Carolyn Sampson (v), Cappella
Amsterdam, Estonian Philharmonic Chamber Choir, Estonian National Symphony
Orchestra, Daniel Reuss (d)
A 26 de março de 1962, numa carta dirigida a Pierre Bernac
(barítono, dedicatário de tantas das suas canções), prevenia Francis Poulenc
(1899-1963): “Concluí as ‘Ténèbres’. E em nada me arrependo do tempo e cuidado
que lhes consagrei. Tenho, assim, com o ‘Gloria’ e o ‘Stabat’, três peças
religiosas como deve ser.

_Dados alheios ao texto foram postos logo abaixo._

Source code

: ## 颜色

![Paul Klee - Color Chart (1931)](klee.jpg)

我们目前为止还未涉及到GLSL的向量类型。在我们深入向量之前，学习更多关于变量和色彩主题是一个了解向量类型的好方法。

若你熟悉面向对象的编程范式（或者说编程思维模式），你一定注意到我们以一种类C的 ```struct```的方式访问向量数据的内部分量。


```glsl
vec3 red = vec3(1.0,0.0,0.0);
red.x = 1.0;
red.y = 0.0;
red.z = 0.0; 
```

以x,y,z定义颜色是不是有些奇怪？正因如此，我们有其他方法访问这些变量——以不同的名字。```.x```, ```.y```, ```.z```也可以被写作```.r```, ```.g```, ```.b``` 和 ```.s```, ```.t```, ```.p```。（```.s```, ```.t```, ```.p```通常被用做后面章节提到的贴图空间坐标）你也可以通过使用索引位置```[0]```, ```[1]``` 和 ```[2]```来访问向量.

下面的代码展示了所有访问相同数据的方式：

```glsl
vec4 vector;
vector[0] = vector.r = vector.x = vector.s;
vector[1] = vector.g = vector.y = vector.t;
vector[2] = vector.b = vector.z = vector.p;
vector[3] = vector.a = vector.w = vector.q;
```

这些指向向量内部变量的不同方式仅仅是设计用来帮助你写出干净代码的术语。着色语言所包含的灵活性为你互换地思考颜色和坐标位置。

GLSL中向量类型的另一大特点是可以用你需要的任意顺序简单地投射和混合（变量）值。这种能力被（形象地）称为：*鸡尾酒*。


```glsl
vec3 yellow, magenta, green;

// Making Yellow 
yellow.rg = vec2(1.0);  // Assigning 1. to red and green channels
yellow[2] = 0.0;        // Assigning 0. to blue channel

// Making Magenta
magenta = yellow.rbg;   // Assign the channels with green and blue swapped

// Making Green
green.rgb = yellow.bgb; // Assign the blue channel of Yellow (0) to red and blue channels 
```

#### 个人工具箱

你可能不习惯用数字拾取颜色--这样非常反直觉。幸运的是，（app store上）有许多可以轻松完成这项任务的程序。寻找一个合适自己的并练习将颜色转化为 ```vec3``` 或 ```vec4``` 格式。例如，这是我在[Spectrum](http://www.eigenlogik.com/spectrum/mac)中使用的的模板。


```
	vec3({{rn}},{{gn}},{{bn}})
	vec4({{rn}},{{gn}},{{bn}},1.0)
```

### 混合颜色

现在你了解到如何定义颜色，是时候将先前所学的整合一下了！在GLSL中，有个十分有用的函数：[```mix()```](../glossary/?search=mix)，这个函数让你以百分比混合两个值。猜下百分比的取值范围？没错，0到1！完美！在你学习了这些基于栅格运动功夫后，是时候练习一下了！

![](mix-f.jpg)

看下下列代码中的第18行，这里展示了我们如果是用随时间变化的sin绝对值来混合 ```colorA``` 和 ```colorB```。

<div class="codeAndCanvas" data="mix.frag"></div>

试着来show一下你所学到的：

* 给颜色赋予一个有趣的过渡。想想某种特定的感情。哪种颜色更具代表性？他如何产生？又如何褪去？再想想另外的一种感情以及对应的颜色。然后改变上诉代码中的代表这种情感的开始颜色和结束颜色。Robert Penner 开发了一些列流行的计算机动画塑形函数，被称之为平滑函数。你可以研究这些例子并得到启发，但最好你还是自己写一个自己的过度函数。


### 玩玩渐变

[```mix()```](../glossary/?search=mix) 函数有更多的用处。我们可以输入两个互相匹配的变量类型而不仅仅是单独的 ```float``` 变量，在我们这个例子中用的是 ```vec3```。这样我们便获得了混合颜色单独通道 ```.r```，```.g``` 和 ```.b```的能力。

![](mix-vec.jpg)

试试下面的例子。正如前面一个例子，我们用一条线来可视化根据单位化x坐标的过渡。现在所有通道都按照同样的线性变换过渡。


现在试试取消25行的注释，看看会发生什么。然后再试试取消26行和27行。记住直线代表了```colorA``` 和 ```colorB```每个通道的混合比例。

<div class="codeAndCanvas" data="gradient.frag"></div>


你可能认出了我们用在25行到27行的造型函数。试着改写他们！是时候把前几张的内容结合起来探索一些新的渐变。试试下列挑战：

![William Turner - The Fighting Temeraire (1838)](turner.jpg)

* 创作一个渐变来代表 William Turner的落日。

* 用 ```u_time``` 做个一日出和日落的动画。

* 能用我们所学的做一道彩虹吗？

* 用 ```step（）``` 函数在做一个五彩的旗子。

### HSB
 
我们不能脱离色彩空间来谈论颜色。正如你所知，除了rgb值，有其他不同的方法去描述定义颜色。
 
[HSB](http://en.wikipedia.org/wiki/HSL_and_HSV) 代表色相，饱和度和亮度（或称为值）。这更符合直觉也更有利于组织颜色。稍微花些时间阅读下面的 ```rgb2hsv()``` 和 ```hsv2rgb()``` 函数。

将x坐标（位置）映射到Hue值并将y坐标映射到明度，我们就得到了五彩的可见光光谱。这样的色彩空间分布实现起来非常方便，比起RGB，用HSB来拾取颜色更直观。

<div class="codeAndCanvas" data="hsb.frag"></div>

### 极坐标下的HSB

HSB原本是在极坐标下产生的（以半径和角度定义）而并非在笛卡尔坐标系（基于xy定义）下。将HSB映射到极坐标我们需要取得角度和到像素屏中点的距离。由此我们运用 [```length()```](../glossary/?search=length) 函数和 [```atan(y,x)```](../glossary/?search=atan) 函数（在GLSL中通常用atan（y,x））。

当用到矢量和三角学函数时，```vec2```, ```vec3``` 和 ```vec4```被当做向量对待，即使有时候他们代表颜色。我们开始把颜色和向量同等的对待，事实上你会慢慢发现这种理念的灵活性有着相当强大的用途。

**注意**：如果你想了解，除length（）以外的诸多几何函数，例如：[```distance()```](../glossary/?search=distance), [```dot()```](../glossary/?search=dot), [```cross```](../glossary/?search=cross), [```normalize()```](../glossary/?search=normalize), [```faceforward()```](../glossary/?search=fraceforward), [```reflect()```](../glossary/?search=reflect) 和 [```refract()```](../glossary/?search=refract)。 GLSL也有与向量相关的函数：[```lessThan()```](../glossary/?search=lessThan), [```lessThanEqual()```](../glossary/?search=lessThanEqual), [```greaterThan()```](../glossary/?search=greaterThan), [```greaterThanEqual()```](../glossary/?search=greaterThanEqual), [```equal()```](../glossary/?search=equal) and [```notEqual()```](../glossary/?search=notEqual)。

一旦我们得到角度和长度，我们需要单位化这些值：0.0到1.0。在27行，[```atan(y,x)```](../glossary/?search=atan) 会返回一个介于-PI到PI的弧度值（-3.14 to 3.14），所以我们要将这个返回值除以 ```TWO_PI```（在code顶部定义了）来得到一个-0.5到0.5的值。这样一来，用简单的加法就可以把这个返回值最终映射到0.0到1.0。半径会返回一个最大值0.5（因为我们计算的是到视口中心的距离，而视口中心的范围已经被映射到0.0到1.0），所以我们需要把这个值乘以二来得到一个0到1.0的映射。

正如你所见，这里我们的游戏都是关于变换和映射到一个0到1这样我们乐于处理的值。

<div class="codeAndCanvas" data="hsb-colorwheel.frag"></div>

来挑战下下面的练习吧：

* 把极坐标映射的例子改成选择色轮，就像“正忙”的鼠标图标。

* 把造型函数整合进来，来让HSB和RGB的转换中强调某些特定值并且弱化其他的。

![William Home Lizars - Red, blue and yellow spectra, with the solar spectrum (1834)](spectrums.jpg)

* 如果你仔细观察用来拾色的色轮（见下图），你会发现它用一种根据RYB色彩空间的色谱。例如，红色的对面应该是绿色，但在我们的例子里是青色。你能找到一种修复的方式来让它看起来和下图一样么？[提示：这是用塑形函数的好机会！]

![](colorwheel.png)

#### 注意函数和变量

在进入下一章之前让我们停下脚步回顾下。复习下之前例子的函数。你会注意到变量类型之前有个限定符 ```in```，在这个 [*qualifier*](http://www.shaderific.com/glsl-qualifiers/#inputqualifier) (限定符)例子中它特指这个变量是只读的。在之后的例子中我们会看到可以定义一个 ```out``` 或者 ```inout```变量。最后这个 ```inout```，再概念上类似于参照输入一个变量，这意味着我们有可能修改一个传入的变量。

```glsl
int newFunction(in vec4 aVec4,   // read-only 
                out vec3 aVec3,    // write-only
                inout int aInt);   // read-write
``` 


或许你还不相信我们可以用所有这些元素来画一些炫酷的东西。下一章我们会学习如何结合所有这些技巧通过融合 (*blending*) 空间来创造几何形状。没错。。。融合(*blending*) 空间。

Que me privem de passar dias excessivos no
purgatório, caso evite de todo o inferno.” O seu epistolário lê-se como uma contínua
contrição, afetada pelo que muitos consideram uma partilha pouco ética de
conceitos, mas intui-se neste desabafo uma manifestação daquela moral que,
aqui, fazia teatro a partir de frases como “nenhum coração se compadece com a
morte dos justos” (no ‘Ecce quomodo moritur justus’, de “Sept Répons de
Ténèbres”) ou “quando o meu corpo morrer, possa a minha alma merecer, do Paraíso,
a glória” (no ‘Quando corpus morietur’, de “Stabat Mater”). Mais espiritual do
que litúrgico – conhecidíssima a segunda, rarissimamente gravada a primeira – trata-se
de um par de obras cifrado por uma biografia em crise: e, mais do que promover um
crucial debate artístico, servem habitualmente para que impliquem os crentes
com a homossexualidade e os interessados no mesmo sexo com a fé (o compositor,
católico, sugeriu um dia que o “segredo” do “Stabat Mater” era Lucien Roubert,
seu companheiro), quando é óbvio que ambas as caracterizações se equivocam ao
tornar implícito que Poulenc seria incapaz de exprimir sentimentos sinceros.
Nas mãos de Reuss, com Sampson particularmente eficaz, tudo isto se prova o
drama de consciência que realmente foi.